I’d like to look at some of the differences in society that weigh against men. Now I won’t pretend that women have it a lot worse than men but there are certain things that do not scream out ‘equality’ to me. For example girls can join the scouts these days but boys cannot join the guides. Now the reason given for this is that young girls need the safety of the no-boy environment to blossom and grow but boys do not need that environment. Also Tomboy’s are accepted but Janegirl’s are not. If people are fine with girls that prefer more traditional male pursuits then why are boys in the opposite situation not assisted and allowed to explore their perceived feminine side?
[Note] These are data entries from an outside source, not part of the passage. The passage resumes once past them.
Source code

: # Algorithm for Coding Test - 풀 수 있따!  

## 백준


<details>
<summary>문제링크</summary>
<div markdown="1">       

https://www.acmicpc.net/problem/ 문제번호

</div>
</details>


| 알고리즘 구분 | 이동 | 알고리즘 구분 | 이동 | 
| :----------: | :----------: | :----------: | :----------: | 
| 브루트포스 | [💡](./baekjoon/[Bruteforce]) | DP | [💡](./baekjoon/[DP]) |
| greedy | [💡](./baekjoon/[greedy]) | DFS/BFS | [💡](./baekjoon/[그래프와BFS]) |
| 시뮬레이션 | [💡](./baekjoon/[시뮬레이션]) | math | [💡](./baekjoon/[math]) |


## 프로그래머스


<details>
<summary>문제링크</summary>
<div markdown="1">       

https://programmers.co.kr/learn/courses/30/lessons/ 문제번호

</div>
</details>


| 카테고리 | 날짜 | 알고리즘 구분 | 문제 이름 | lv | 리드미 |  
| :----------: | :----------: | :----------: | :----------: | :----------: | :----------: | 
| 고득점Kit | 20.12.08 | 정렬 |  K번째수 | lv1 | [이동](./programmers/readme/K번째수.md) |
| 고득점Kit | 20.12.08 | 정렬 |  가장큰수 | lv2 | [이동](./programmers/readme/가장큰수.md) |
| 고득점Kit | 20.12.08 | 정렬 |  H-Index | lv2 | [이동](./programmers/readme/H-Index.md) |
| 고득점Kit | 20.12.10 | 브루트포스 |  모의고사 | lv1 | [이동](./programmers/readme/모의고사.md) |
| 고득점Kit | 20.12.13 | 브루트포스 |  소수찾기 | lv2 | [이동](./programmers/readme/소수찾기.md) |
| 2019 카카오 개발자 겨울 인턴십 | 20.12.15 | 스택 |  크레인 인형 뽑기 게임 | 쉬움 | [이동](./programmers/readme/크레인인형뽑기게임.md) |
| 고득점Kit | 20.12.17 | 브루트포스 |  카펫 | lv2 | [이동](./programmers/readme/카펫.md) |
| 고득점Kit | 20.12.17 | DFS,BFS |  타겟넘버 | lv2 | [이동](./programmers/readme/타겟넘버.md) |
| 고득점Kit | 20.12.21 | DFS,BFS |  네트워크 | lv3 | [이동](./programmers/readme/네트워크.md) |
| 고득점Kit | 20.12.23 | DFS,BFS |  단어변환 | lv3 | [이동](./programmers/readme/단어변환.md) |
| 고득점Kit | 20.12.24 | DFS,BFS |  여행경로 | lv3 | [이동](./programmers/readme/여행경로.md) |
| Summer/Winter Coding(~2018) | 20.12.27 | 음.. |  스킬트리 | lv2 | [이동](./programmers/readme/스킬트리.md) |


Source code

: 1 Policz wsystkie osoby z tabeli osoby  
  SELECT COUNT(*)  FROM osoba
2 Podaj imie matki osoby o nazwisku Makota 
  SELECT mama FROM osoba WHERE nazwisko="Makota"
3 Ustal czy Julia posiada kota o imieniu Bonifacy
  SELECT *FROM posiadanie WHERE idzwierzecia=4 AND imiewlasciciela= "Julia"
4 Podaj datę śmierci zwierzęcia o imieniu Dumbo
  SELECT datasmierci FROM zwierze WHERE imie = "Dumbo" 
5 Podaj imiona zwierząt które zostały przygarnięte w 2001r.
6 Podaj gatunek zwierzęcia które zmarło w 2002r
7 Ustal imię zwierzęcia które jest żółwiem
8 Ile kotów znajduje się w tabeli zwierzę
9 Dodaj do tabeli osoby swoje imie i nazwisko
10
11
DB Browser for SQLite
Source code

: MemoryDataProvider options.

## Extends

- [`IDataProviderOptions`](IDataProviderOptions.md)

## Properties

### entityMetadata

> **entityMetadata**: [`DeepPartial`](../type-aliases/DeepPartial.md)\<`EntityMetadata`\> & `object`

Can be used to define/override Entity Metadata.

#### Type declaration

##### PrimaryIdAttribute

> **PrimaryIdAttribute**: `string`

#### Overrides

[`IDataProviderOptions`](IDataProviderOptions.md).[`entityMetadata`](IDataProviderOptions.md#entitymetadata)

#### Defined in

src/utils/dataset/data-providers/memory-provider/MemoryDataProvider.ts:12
Also many women want a female doctor and a female midwife even though their male counterparts are trained in exactly the same way. Just because a woman has a vagina doesn’t mean in a medical sense they are more or less qualified than their male counterparts. My sister when signing up for a new doctor was told that she should sign up with a female doctor because of the family history of breast cancer. She said she didn’t care as all doctors are trained the same way and she believed that a male doctor was just as likely to notice any issues.

Isn’t that sexist behaviour by the people who want a female doctor (or men who want a male doctor) or is it just a thing? Someone feels more comfortable with someone of the same gender. Most would say that but surely if you said that you didn’t want a black doctor because you are more comfortable with a white doctor then that would be racist would it not? So what is the difference here?

Just putting it out there. Now I want to talk about compliments. Last year I commented to a shop worker at her till as I liked her hair as it was different to how she usually had it and I thought that it looked nice. Is that sexist? I have said before that I like a guy’s shoes or clothes or even hair. Is saying someone’s hair is nice sexist or is it just a thing?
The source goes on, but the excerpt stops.